In [1]:
def _fix_signal():
    """Unregister PETSc's problematic signal handling after import

    By restoring IPython's default signal handlers
    
    and also fix duplicate log handlers registered by importing ffcx
    """
    from traitlets.config import Application

    Application.instance().init_signal()


def apply_imports(rc):
    """Synchronize imports on both the notebook and all engines"""
    with rc[:].sync_imports():
        from mpi4py import MPI
        import dolfinx
        import time
        import ufl
        import numpy

    rc[:].apply_sync(_fix_signal)
    
# avoid duplicate logs after importing ffcx:
# https://github.com/ipython/ipyparallel/pull/797
import logging 
logging.getLogger("ipyparallel.cluster").propagate = False

In [2]:
def solve_poisson(N):
    """Solves the poisson equation on an NxN unit square.

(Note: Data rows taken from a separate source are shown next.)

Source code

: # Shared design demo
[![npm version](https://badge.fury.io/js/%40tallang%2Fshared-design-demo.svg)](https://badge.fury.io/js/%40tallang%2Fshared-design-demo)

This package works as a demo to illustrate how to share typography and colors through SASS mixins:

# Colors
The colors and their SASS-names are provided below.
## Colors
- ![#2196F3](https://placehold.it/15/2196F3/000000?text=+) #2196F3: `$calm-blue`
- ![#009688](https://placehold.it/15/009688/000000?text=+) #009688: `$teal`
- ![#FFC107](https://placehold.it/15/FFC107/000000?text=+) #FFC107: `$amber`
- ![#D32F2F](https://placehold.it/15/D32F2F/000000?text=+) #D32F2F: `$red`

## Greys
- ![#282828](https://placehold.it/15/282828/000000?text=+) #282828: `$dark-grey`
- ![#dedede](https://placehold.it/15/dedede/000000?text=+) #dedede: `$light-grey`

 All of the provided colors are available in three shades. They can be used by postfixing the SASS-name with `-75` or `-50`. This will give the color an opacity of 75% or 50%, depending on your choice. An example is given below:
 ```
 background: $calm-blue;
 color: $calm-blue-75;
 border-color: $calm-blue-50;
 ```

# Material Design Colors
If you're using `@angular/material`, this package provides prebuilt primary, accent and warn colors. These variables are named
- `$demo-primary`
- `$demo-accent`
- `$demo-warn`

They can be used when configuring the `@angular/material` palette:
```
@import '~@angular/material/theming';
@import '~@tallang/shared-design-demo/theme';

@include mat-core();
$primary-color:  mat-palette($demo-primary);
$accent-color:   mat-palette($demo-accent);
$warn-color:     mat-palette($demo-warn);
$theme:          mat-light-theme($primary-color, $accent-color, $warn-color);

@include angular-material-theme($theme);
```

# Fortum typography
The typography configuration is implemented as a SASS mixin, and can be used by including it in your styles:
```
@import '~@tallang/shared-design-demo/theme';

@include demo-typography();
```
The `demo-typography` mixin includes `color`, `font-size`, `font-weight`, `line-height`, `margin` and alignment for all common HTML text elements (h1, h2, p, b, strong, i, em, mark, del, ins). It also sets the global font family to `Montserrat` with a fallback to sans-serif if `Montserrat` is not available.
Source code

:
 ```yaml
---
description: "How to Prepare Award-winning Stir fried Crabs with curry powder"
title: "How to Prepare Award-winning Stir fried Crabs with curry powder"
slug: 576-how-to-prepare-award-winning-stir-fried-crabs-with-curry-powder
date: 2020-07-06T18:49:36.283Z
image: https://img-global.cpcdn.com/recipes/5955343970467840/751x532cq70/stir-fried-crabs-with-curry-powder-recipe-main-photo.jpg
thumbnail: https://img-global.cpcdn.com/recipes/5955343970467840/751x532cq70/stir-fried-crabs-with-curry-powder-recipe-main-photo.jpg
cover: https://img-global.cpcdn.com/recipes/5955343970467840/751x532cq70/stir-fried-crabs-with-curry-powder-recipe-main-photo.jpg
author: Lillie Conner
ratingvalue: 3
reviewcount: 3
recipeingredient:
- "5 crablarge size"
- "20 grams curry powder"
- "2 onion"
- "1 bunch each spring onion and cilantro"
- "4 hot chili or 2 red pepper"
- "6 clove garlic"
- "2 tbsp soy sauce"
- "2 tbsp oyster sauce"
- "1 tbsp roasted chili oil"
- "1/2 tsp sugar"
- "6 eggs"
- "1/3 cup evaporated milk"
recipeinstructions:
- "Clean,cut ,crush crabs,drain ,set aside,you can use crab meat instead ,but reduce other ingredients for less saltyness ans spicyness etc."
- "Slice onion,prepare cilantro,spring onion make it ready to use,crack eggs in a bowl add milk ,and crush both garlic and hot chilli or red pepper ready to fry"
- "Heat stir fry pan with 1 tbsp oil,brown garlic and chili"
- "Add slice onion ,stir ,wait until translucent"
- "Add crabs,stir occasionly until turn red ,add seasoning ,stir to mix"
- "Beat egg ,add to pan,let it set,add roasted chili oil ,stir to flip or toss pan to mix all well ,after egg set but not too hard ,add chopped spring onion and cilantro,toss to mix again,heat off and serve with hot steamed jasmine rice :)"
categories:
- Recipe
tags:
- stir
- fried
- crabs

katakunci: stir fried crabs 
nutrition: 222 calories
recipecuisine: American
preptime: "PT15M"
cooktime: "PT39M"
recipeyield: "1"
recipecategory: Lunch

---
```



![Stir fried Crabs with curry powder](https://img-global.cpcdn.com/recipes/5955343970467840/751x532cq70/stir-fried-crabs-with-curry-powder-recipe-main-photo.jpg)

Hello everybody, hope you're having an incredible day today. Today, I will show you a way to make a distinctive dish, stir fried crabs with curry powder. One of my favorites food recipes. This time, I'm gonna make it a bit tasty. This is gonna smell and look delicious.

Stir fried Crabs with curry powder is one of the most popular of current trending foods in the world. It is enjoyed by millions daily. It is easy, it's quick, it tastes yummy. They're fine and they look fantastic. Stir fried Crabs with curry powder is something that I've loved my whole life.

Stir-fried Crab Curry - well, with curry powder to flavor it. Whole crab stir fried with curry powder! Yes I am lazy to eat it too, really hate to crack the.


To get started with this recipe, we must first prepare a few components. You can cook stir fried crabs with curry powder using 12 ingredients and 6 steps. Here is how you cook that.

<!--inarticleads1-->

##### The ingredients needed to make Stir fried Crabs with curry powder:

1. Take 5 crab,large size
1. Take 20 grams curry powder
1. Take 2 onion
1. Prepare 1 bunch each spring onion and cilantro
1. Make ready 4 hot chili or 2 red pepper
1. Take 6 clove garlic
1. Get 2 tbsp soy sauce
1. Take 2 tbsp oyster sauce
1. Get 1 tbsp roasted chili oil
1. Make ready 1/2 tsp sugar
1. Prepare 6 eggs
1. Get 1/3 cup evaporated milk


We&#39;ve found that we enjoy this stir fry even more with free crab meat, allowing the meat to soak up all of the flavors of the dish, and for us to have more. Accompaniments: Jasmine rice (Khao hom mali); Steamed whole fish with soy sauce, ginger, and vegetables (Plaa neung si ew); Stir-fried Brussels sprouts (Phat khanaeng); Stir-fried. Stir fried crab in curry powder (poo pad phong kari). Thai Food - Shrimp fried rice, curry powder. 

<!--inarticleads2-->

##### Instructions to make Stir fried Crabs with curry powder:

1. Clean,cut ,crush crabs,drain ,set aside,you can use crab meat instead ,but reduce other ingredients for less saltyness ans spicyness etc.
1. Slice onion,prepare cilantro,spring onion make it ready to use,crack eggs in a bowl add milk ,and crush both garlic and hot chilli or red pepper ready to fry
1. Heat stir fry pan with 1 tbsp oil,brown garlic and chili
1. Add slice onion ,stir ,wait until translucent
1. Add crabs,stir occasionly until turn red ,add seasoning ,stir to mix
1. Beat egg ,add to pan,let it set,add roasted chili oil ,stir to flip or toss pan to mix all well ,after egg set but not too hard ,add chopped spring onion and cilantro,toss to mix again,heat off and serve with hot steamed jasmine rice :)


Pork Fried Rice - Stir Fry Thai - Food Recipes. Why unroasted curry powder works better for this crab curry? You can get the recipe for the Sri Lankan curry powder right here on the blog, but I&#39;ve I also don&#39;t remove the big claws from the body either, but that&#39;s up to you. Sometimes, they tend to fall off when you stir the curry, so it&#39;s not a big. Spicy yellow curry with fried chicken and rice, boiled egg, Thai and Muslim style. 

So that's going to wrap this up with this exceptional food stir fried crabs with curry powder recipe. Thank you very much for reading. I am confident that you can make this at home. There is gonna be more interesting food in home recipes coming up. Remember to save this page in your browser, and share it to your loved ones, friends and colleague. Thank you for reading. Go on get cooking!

    Returns the time taken to compute the solution
    """
    MPI.COMM_WORLD.Barrier()
    start = time.perf_counter()
    mesh = dolfinx.mesh.create_unit_square(MPI.COMM_WORLD, N, N)
    V = dolfinx.fem.FunctionSpace(mesh, ("Lagrange", 1))
    u = ufl.TrialFunction(V)
    v = ufl.TestFunction(V)
    a = ufl.inner(ufl.grad(u), ufl.grad(v)) * ufl.dx
    x = ufl.SpatialCoordinate(mesh)
    f = ufl.cos(2 * ufl.pi * x[0])
    L = ufl.inner(f, v) * ufl.dx
    mesh.topology.create_connectivity(mesh.topology.dim - 1, mesh.topology.dim)
    bndry_facets = dolfinx.mesh.exterior_facet_indices(mesh.topology)
    bndry_dofs = dolfinx.fem.locate_dofs_topological(
        V, mesh.topology.dim - 1, bndry_facets
    )
    bc = [dolfinx.fem.dirichletbc(numpy.float64(0), bndry_dofs, V)]
    petsc_options = {
        "ksp_type": "cg",
        "pc_type": "hypre",
        "pc_hypre_type": "boomeramg",
        "ksp_rtol": 1.0e-8,
        "pc_hypre_boomeramg_strong_threshold": 0.7,
        "pc_hypre_boomeramg_agg_nl": 4,
        "pc_hypre_boomeramg_agg_num_paths": 2,
    }

    problem = dolfinx.fem.petsc.LinearProblem(a, L, bc, petsc_options=petsc_options)
    uh = problem.solve()
    end = time.perf_counter()

    local_cntr = dolfinx.fem.assemble_scalar(dolfinx.fem.form(uh * uh * ufl.dx))
    global_cntr = mesh.comm.reduce(local_cntr, op=MPI.SUM, root=0)
    it = problem.solver.getIterationNumber()
    if mesh.comm.rank == 0:
        print(
            f"Num processes: {mesh.comm.size} Num dofs: {V.dofmap.index_map.size_global} Num iterations: {it} int u^2: {global_cntr}"
        )
    return end - start

In [3]:
import ipyparallel as ipp

with ipp.Cluster(n=1, engines="mpi", log_level=30) as rc:
    apply_imports(rc)
    result_serial = rc[:].apply_async(solve_poisson, 300)
    with result_serial.stream_output():
        result_serial.wait_interactive()

  0%|          | 0/1 [00:00<?, ?engine/s]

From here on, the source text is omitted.